The chain's expansion to New York represents something genuinely disruptive in a restaurant landscape that's become synonymous with expense. Mixue operates from a different playbook entirely—47,000 locations worldwide, streamlined operations, and an apparent allergy to pretension. Their menu is focused: fresh lemonades that hit hard with tartness, a jasmine milk tea that executes the classic without flourish, a peach oolong that's light and floral enough to actually taste like something rather than sugar delivery. The soft serve remains the star, though, a simple vanilla that tastes richer than it has any right to at that price. It's not reinventing the wheel. It's just doing the wheel competently and charging what feels like 2005 prices.

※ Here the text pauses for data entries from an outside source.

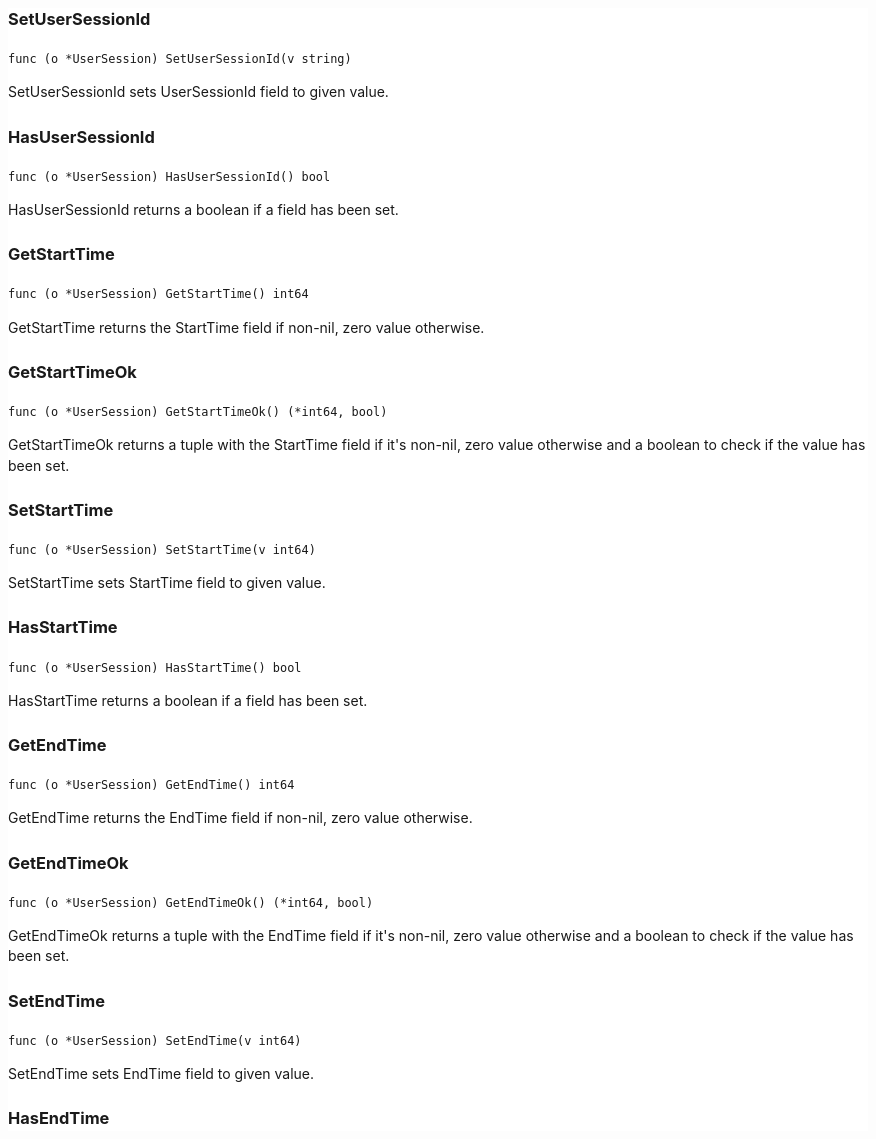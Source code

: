 ### SetUserSessionId

`func (o *UserSession) SetUserSessionId(v string)`

SetUserSessionId sets UserSessionId field to given value.

### HasUserSessionId

`func (o *UserSession) HasUserSessionId() bool`

HasUserSessionId returns a boolean if a field has been set.

### GetStartTime

`func (o *UserSession) GetStartTime() int64`

GetStartTime returns the StartTime field if non-nil, zero value otherwise.

### GetStartTimeOk

`func (o *UserSession) GetStartTimeOk() (*int64, bool)`

GetStartTimeOk returns a tuple with the StartTime field if it's non-nil, zero value otherwise
and a boolean to check if the value has been set.

### SetStartTime

`func (o *UserSession) SetStartTime(v int64)`

SetStartTime sets StartTime field to given value.

### HasStartTime

`func (o *UserSession) HasStartTime() bool`

HasStartTime returns a boolean if a field has been set.

### GetEndTime

`func (o *UserSession) GetEndTime() int64`

GetEndTime returns the EndTime field if non-nil, zero value otherwise.

### GetEndTimeOk

`func (o *UserSession) GetEndTimeOk() (*int64, bool)`

GetEndTimeOk returns a tuple with the EndTime field if it's non-nil, zero value otherwise
and a boolean to check if the value has been set.

### SetEndTime

`func (o *UserSession) SetEndTime(v int64)`

SetEndTime sets EndTime field to given value.

### HasEndTime
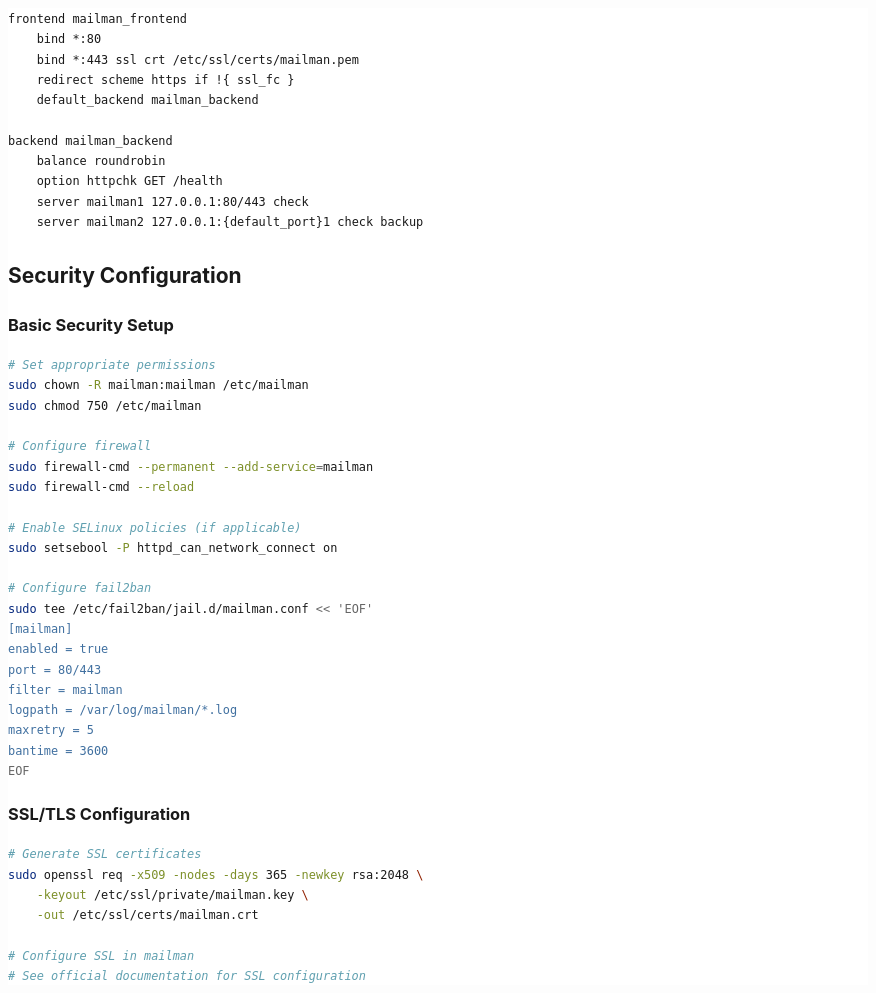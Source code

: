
 ```haproxy
frontend mailman_frontend
    bind *:80
    bind *:443 ssl crt /etc/ssl/certs/mailman.pem
    redirect scheme https if !{ ssl_fc }
    default_backend mailman_backend

backend mailman_backend
    balance roundrobin
    option httpchk GET /health
    server mailman1 127.0.0.1:80/443 check
    server mailman2 127.0.0.1:{default_port}1 check backup
```

## Security Configuration

### Basic Security Setup

```bash
# Set appropriate permissions
sudo chown -R mailman:mailman /etc/mailman
sudo chmod 750 /etc/mailman

# Configure firewall
sudo firewall-cmd --permanent --add-service=mailman
sudo firewall-cmd --reload

# Enable SELinux policies (if applicable)
sudo setsebool -P httpd_can_network_connect on

# Configure fail2ban
sudo tee /etc/fail2ban/jail.d/mailman.conf << 'EOF'
[mailman]
enabled = true
port = 80/443
filter = mailman
logpath = /var/log/mailman/*.log
maxretry = 5
bantime = 3600
EOF
```

### SSL/TLS Configuration

```bash
# Generate SSL certificates
sudo openssl req -x509 -nodes -days 365 -newkey rsa:2048 \
    -keyout /etc/ssl/private/mailman.key \
    -out /etc/ssl/certs/mailman.crt

# Configure SSL in mailman
# See official documentation for SSL configuration
```
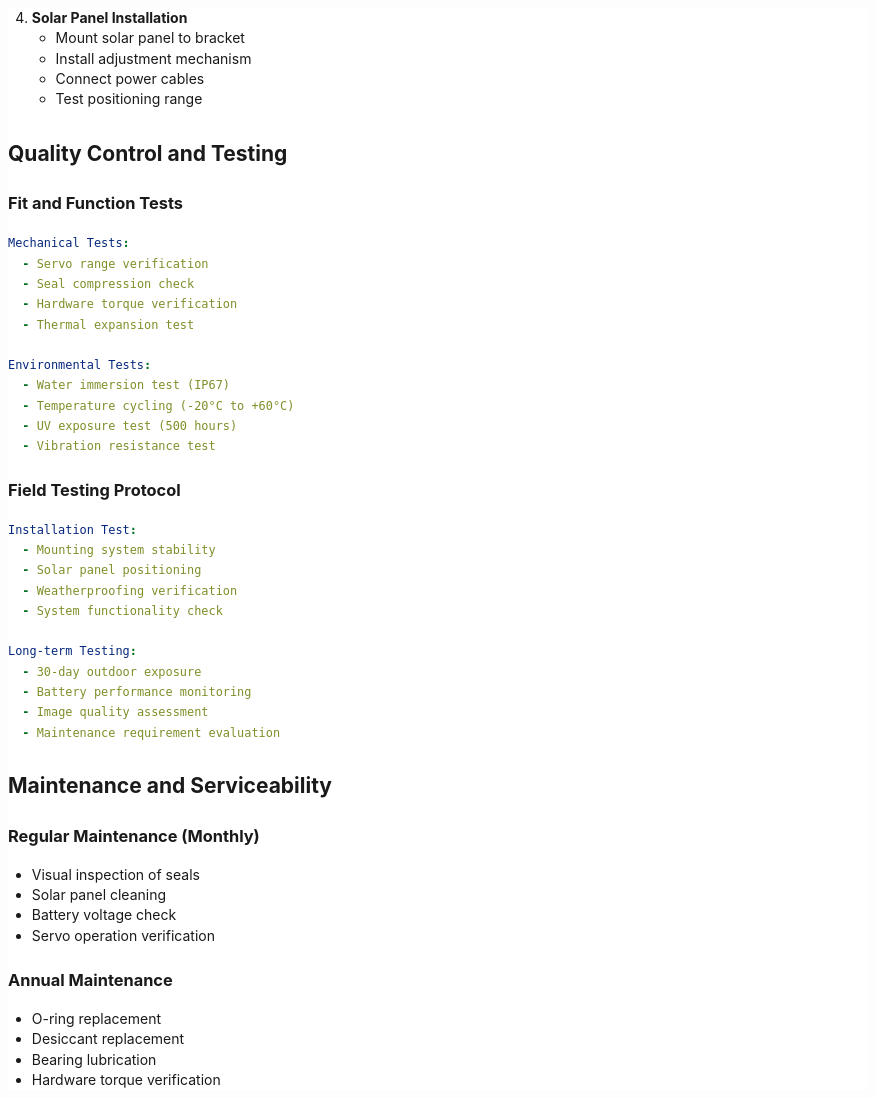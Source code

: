 4. **Solar Panel Installation**
   - Mount solar panel to bracket
   - Install adjustment mechanism
   - Connect power cables
   - Test positioning range

## Quality Control and Testing

### Fit and Function Tests
```yaml
Mechanical Tests:
  - Servo range verification
  - Seal compression check
  - Hardware torque verification
  - Thermal expansion test
  
Environmental Tests:
  - Water immersion test (IP67)
  - Temperature cycling (-20°C to +60°C)
  - UV exposure test (500 hours)
  - Vibration resistance test
```

### Field Testing Protocol
```yaml
Installation Test:
  - Mounting system stability
  - Solar panel positioning
  - Weatherproofing verification
  - System functionality check
  
Long-term Testing:
  - 30-day outdoor exposure
  - Battery performance monitoring
  - Image quality assessment
  - Maintenance requirement evaluation
```

## Maintenance and Serviceability

### Regular Maintenance (Monthly)
- Visual inspection of seals
- Solar panel cleaning
- Battery voltage check
- Servo operation verification

### Annual Maintenance
- O-ring replacement
- Desiccant replacement
- Bearing lubrication
- Hardware torque verification

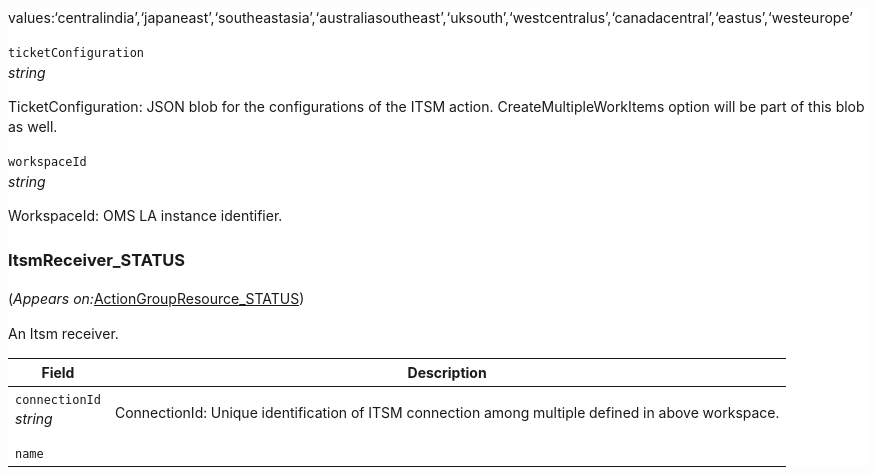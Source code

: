 values:&lsquo;centralindia&rsquo;,&lsquo;japaneast&rsquo;,&lsquo;southeastasia&rsquo;,&lsquo;australiasoutheast&rsquo;,&lsquo;uksouth&rsquo;,&lsquo;westcentralus&rsquo;,&lsquo;canadacentral&rsquo;,&lsquo;eastus&rsquo;,&lsquo;westeurope&rsquo;</p>
</td>
</tr>
<tr>
<td>
<code>ticketConfiguration</code><br/>
<em>
string
</em>
</td>
<td>
<p>TicketConfiguration: JSON blob for the configurations of the ITSM action. CreateMultipleWorkItems option will be part of
this blob as well.</p>
</td>
</tr>
<tr>
<td>
<code>workspaceId</code><br/>
<em>
string
</em>
</td>
<td>
<p>WorkspaceId: OMS LA instance identifier.</p>
</td>
</tr>
</tbody>
</table>
<h3 id="insights.azure.com/v1api20230101.ItsmReceiver_STATUS">ItsmReceiver_STATUS
</h3>
<p>
(<em>Appears on:</em><a href="#insights.azure.com/v1api20230101.ActionGroupResource_STATUS">ActionGroupResource_STATUS</a>)
</p>
<div>
<p>An Itsm receiver.</p>
</div>
<table>
<thead>
<tr>
<th>Field</th>
<th>Description</th>
</tr>
</thead>
<tbody>
<tr>
<td>
<code>connectionId</code><br/>
<em>
string
</em>
</td>
<td>
<p>ConnectionId: Unique identification of ITSM connection among multiple defined in above workspace.</p>
</td>
</tr>
<tr>
<td>
<code>name</code><br/>
<em>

What makes this arrival significant isn't novelty for its own sake. It's the implicit criticism Mixue levels at the current state of New York food culture. Every dollar spent here is one not spent at a West Village café or a Midtown dessert bar charging eighteen dollars for a flavored milk foam. The viral TikTok moment—food creator fiyahfeasts posting unbelieving reactions to the prices—captures something real: genuine shock that quality and affordability can coexist in this city. That shock says everything about where we've let the market go.
With locations now in Times Square, Koreatown, and Downtown Brooklyn, with more planned, Mixue is betting that New Yorkers are hungry for something other than Instagram-bait and premium pricing. The gamble appears to be paying off. The soft serve line moves fast. The jasmine milk tea is the kind of thing you'd order again without thinking. Nothing here is revolutionary, but nothing here should need to be. Sometimes the most radical thing a restaurant can do is sell you something good for what it actually costs to make it. Mixue isn't changing what bubble tea or soft serve tastes like. It's changing what we expect to pay for it.